Finalement, on s’inscrira dans une relation à l’autre qui ne nous exposera plus à subir son influence par conséquent, j’aurai tendance à éviter de fréquenter des personnes non fréquentables ! Je cesserai de fuir les cons, les imbéciles, les gens tordus, les gens susceptibles de m’influencer parce que j’aurai pris conscience qu’en étant en congruence, en relation avec mes valeurs, mes croyances, mes pensées, mes émotions et mes actions, je pourrai être en présence de ces personnes-là sans craindre d’être influencé par elles, mais en étant plutôt un influenceur. Il s’agira de fréquenter des personnes sans avoir besoin de les « aseptiser ». Il ou elle est con(ne) ! Ce n’est pas grave parce qu’en fait, je ne suis plus influençable, sachant qui je suis. Je reste en cohérence avec moi-même. C’est dommage pour lui  qu’il soit con, mais je sais que ça n’aura aucun effet dommageable sur moi. 

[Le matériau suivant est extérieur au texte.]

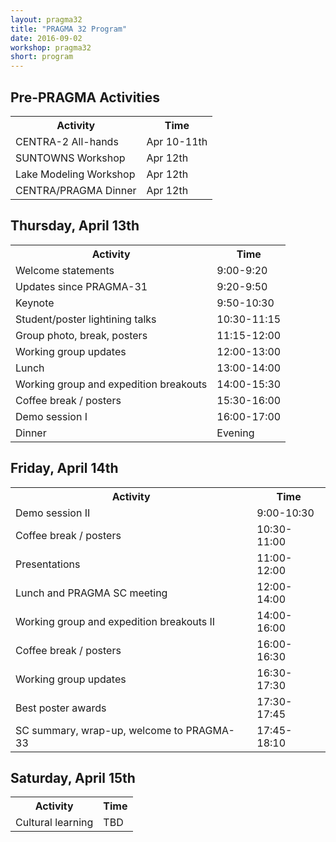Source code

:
 ```yaml
---
layout: pragma32
title: "PRAGMA 32 Program"
date: 2016-09-02
workshop: pragma32
short: program
---
```



## Pre-PRAGMA Activities 
 
<table class="program32">
  <tr>
    <th>Activity</th>
    <th>Time</th>
  </tr>
  <tr>
    <td>CENTRA-2 All-hands</td>
    <td>Apr 10-11th</td>
  </tr>
  <tr>
    <td>SUNTOWNS Workshop</td>
    <td>Apr 12th</td>
  </tr>
  <tr> 
    <td>Lake Modeling Workshop</td>
    <td>Apr 12th</td>
  </tr>
  <tr>
    <td>CENTRA/PRAGMA Dinner</td>
    <td>Apr 12th</td>
  </tr>
</table>
 
 
## Thursday, April 13th

<table class="program32">
  <tr>
    <th>Activity</th>
    <th>Time</th>
  </tr>
  <tr>
    <td>Welcome statements</td>
    <td>9:00-9:20</td>
  </tr>
  <tr>
    <td>Updates since PRAGMA-31</td>
    <td>9:20-9:50</td>
  </tr>
  <tr>
    <td>Keynote</td>
    <td>9:50-10:30</td>
  </tr>
  <tr>
    <td>Student/poster lightining talks</td>
    <td>10:30-11:15</td>
  </tr>
  <tr>
    <td>Group photo, break, posters</td>
    <td>11:15-12:00</td>
  </tr>
  <tr>
    <td>Working group updates</td>
    <td>12:00-13:00</td>
  </tr>
  <tr>
    <td>Lunch</td>
    <td>13:00-14:00</td>
  </tr>
  <tr>
    <td>Working group and expedition breakouts</td>
    <td>14:00-15:30</td>
  </tr>
  <tr>
    <td>Coffee break / posters</td>
    <td>15:30-16:00</td>
  </tr>
  <tr>
    <td>Demo session I</td>
    <td>16:00-17:00</td>
  </tr>
  <tr>
    <td>Dinner</td>
    <td>Evening</td>
  </tr>
</table> 

## Friday, April 14th
 
<table class="program32">
  <tr>
    <th>Activity</th>
    <th>Time</th>
  </tr>
  <tr>
    <td>Demo session II</td>
    <td>9:00-10:30</td>
  </tr>
  <tr>
    <td>Coffee break / posters</td>
    <td>10:30-11:00</td>
  </tr>
  <tr>
    <td>Presentations</td>
    <td>11:00-12:00</td>
  </tr>
  <tr>
    <td>Lunch and PRAGMA SC meeting</td>
    <td>12:00-14:00</td>
  </tr>
  <tr>
    <td>Working group and expedition breakouts II</td>
    <td>14:00-16:00</td>
  </tr>
  <tr>
    <td>Coffee break / posters</td>
    <td>16:00-16:30</td>
  </tr>
  <tr>
    <td>Working group updates</td>
    <td>16:30-17:30</td>
  </tr>
  <tr>
    <td>Best poster awards</td>
    <td>17:30-17:45</td>
  </tr>
  <tr>
    <td>SC summary, wrap-up, welcome to PRAGMA-33</td>
    <td>17:45-18:10</td>
  </tr>
</table>
 
 
## Saturday, April 15th

<table class="program32">
  <tr>
    <th>Activity</th>
    <th>Time</th>
  </tr>
  <tr>
    <td>Cultural learning</td>
    <td>TBD</td>
  </tr>
</table>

Remettons les chose dans le bon ordre et les responsabilités sur les bonnes têtes

Le but du jeu n’est donc plus de chercher à virer les cons qui nous entourent, mais de virer l’influence des gens qui nous entoureront et qui nous inciteront à aller à l’encontre de nos propres valeurs, de notre propre identité, de notre propre projet de vie. Du coup, nous devenons plutôt de ces gens qui génèrent de l’influence, qui produisent de la vie et donnent envie aux autres de vivre et de construire. 

Cela permettra de découvrir que le temps qu’ils passent avec nous leur permet de vivre des choses formidables, de vivre des temps profitables. Ils sentiront que  : 

  • notre présence les enrichit au lieu de les appauvrir. 
  • Ils auront également envie d’être davantage congruents en notre présence. 
  • À cela, s’ajoutera la conviction de ne pas nous subir, de rester libre en notre compagnie. 
  • Enfin, ils n’auront pas à regretter leurs choix.

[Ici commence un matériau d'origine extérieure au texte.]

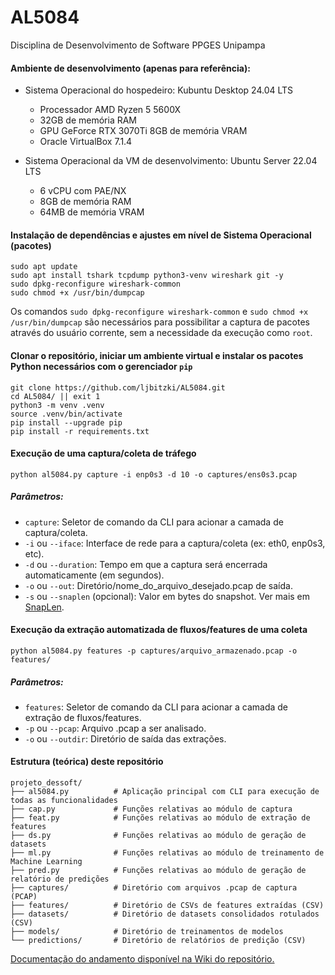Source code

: # AL5084
Disciplina de Desenvolvimento de Software PPGES Unipampa

#### Ambiente de desenvolvimento (apenas para referência):
- Sistema Operacional do hospedeiro: Kubuntu Desktop 24.04 LTS
  - Processador AMD Ryzen 5 5600X
  - 32GB de memória RAM
  - GPU GeForce RTX 3070Ti 8GB de memória VRAM
  - Oracle VirtualBox 7.1.4

- Sistema Operacional da VM de desenvolvimento: Ubuntu Server 22.04 LTS
  - 6 vCPU com PAE/NX
  - 8GB de memória RAM
  - 64MB de memória VRAM

#### Instalação de dependências e ajustes em nível de Sistema Operacional (pacotes)
```
sudo apt update
sudo apt install tshark tcpdump python3-venv wireshark git -y
sudo dpkg-reconfigure wireshark-common
sudo chmod +x /usr/bin/dumpcap
```
Os comandos `sudo dpkg-reconfigure wireshark-common` e `sudo chmod +x /usr/bin/dumpcap` são necessários para possibilitar a captura de pacotes através do usuário corrente, sem a necessidade da execução como `root`.

#### Clonar o repositório, iniciar um ambiente virtual e instalar os pacotes Python necessários com o gerenciador `pip`

```
git clone https://github.com/ljbitzki/AL5084.git
cd AL5084/ || exit 1
python3 -m venv .venv
source .venv/bin/activate
pip install --upgrade pip
pip install -r requirements.txt
```

#### Execução de uma captura/coleta de tráfego
```
python al5084.py capture -i enp0s3 -d 10 -o captures/ens0s3.pcap
```

##### Parâmetros:
- `capture`: Seletor de comando da CLI para acionar a camada de captura/coleta.
- `-i` ou `--iface`: Interface de rede para a captura/coleta (ex: eth0, enp0s3, etc).
- `-d` ou `--duration`: Tempo em que a captura será encerrada automaticamente (em segundos).
- `-o` ou `--out`: Diretório/nome_do_arquivo_desejado.pcap de saída.
- `-s` ou `--snaplen` (opcional): Valor em bytes do snapshot. Ver mais em [SnapLen](https://wiki.wireshark.org/SnapLen).

#### Execução da extração automatizada de fluxos/features de uma coleta
```
python al5084.py features -p captures/arquivo_armazenado.pcap -o features/
```

##### Parâmetros:
- `features`: Seletor de comando da CLI para acionar a camada de extração de fluxos/features.
- `-p` ou `--pcap`: Arquivo .pcap a ser analisado.
- `-o` ou `--outdir`: Diretório de saída das extrações.

#### Estrutura (teórica) deste repositório

```
projeto_dessoft/
├── al5084.py          # Aplicação principal com CLI para execução de todas as funcionalidades
├── cap.py             # Funções relativas ao módulo de captura
├── feat.py            # Funções relativas ao módulo de extração de features
├── ds.py              # Funções relativas ao módulo de geração de datasets
├── ml.py              # Funções relativas ao módulo de treinamento de Machine Learning
├── pred.py            # Funções relativas ao módulo de geração de relatório de predições
├── captures/          # Diretório com arquivos .pcap de captura (PCAP)
├── features/          # Diretório de CSVs de features extraídas (CSV)
├── datasets/          # Diretório de datasets consolidados rotulados (CSV)
├── models/            # Diretório de treinamentos de modelos
└── predictions/       # Diretório de relatórios de predição (CSV)
```

[Documentação do andamento disponível na Wiki do repositório.](https://github.com/ljbitzki/AL5084/wiki)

Ce sera pareil dans les deux sens ! Vous saurez que vous êtes plutôt un influenceur, même si vous vous enrichirez également des relations avec les personnes qui vous entoureront. Qu’importe si, parmi elles se trouvent des cons. 

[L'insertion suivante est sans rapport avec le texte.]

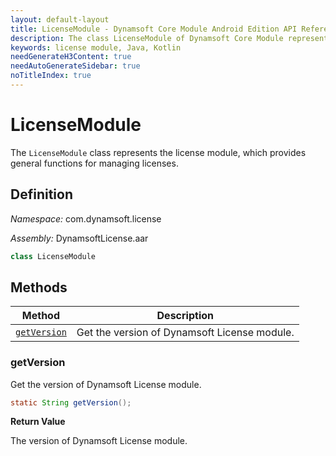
 ```yaml
---
layout: default-layout
title: LicenseModule - Dynamsoft Core Module Android Edition API Reference
description: The class LicenseModule of Dynamsoft Core Module represents the license module, which provides general functions for managing licenses.
keywords: license module, Java, Kotlin
needGenerateH3Content: true
needAutoGenerateSidebar: true
noTitleIndex: true
---
```


# LicenseModule

The `LicenseModule` class represents the license module, which provides general functions for managing licenses.

## Definition

*Namespace:* com.dynamsoft.license

*Assembly:* DynamsoftLicense.aar

```java
class LicenseModule
```

## Methods

| Method | Description |
| ------ | ----------- |
| [`getVersion`](#getversion) | Get the version of Dynamsoft License module. |

### getVersion

Get the version of Dynamsoft License module.

```java
static String getVersion();
```

**Return Value**

The version of Dynamsoft License module.
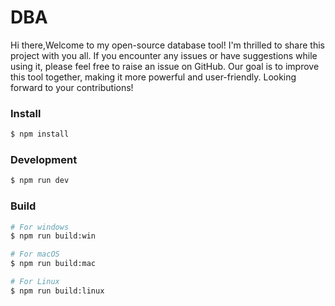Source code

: # DBA

Hi there,Welcome to my open-source database tool! I'm thrilled to share this project with you all. If you encounter any issues or have suggestions while using it, please feel free to raise an issue on GitHub. Our goal is to improve this tool together, making it more powerful and user-friendly. Looking forward to your contributions!


### Install

```bash
$ npm install
```

### Development

```bash
$ npm run dev
```

### Build

```bash
# For windows
$ npm run build:win

# For macOS
$ npm run build:mac

# For Linux
$ npm run build:linux
```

Vous serez de ces gens heureux qui participent à générer du bonheur. D’ailleurs, il me vient deux questions : 

  • Peut-on être véritablement être heureux sans partager du bonheur ? 
  • Peut-on être véritablement heureux sans donner envie, à ceux qui nous entourent, d’être heureux à leur tour ? 

J’en doute vraiment ! 

Il ne me reste plus qu’à vous souhaiter une bonne semaine, 

Bye-bye ! 

Photo de Andrea Piacquadio provenant de Pexels

4 commentaires

  1. J’adhère totalement ! Effectivement s’entourer des bonnes personnes qui nous permettent d’être la meilleure version de nous-même est primordial à notre bonheur 🙂

    1. Merci Murielle pour votre retour d’expérience. Je vous souhaite alors beaucoup de bonheur

  2. Personnellement, je ne sais pas si c’est des “cons” mais j’essaie d’éviter au maximum les personnes négatives ou toxiques. Je trouve que leur “vibes” déteignent sur moi et mon humeur, du coup, je préfère m’éloigner !

    1. Voilà une action porteuse de bonheur. Les étiqueter comme cons n’est pas essentiel. Par contre, choisir son propre chemin sans leur influence l’est.
      Cela dit, tu as sans doute remarqué qui sont les cons, dans mon propos ! Du coup, soyons prudent.